[Saved data entries]
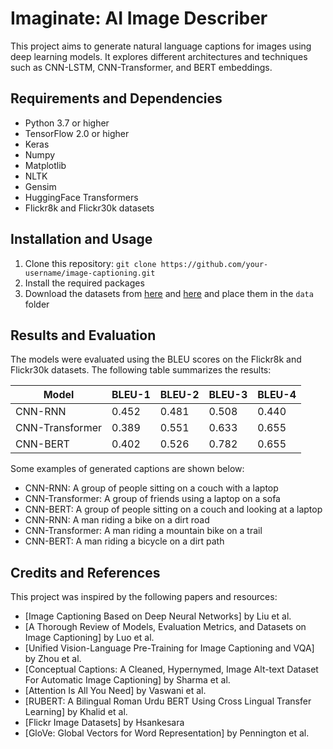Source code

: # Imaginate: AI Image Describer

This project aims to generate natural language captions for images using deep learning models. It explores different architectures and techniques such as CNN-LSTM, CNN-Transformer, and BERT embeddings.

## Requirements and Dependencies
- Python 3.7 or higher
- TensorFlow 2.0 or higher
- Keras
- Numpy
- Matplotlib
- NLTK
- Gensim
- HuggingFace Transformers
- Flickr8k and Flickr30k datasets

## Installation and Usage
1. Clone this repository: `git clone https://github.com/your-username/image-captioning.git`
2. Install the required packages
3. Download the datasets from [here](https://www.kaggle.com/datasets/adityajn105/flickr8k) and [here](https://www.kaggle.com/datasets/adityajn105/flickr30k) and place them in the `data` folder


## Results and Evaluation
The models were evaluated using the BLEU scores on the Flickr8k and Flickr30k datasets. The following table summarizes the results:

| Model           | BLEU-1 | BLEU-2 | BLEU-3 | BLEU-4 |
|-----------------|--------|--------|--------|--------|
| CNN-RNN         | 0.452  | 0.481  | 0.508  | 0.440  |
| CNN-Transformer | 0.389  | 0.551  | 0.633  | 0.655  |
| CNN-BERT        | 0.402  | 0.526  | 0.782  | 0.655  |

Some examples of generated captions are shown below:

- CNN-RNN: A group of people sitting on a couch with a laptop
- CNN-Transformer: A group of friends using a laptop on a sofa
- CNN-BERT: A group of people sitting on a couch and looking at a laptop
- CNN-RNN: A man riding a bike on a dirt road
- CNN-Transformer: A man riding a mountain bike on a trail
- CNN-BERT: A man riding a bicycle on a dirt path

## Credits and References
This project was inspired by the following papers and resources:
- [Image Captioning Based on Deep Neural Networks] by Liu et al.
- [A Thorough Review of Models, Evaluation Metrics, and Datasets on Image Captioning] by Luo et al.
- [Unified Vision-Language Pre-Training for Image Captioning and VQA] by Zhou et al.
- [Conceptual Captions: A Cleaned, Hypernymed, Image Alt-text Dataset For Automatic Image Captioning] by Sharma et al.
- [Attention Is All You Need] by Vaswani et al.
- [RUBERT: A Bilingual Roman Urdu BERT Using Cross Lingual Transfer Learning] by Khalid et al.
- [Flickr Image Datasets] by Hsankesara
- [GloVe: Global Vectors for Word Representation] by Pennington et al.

● **WHAT IS REQUIRED**
From the records above, retype only the lines starting at the line that contains "- Matplotlib" and ending at the line that contains "- [A Thorough", both included.

● **TASK RESULT**
- Matplotlib
- NLTK
- Gensim
- HuggingFace Transformers
- Flickr8k and Flickr30k datasets

## Installation and Usage
1. Clone this repository: `git clone https://github.com/your-username/image-captioning.git`
2. Install the required packages
3. Download the datasets from [here](https://www.kaggle.com/datasets/adityajn105/flickr8k) and [here](https://www.kaggle.com/datasets/adityajn105/flickr30k) and place them in the `data` folder


## Results and Evaluation
The models were evaluated using the BLEU scores on the Flickr8k and Flickr30k datasets. The following table summarizes the results:

| Model           | BLEU-1 | BLEU-2 | BLEU-3 | BLEU-4 |
|-----------------|--------|--------|--------|--------|
| CNN-RNN         | 0.452  | 0.481  | 0.508  | 0.440  |
| CNN-Transformer | 0.389  | 0.551  | 0.633  | 0.655  |
| CNN-BERT        | 0.402  | 0.526  | 0.782  | 0.655  |

Some examples of generated captions are shown below:

- CNN-RNN: A group of people sitting on a couch with a laptop
- CNN-Transformer: A group of friends using a laptop on a sofa
- CNN-BERT: A group of people sitting on a couch and looking at a laptop
- CNN-RNN: A man riding a bike on a dirt road
- CNN-Transformer: A man riding a mountain bike on a trail
- CNN-BERT: A man riding a bicycle on a dirt path

## Credits and References
This project was inspired by the following papers and resources:
- [Image Captioning Based on Deep Neural Networks] by Liu et al.
- [A Thorough Review of Models, Evaluation Metrics, and Datasets on Image Captioning] by Luo et al.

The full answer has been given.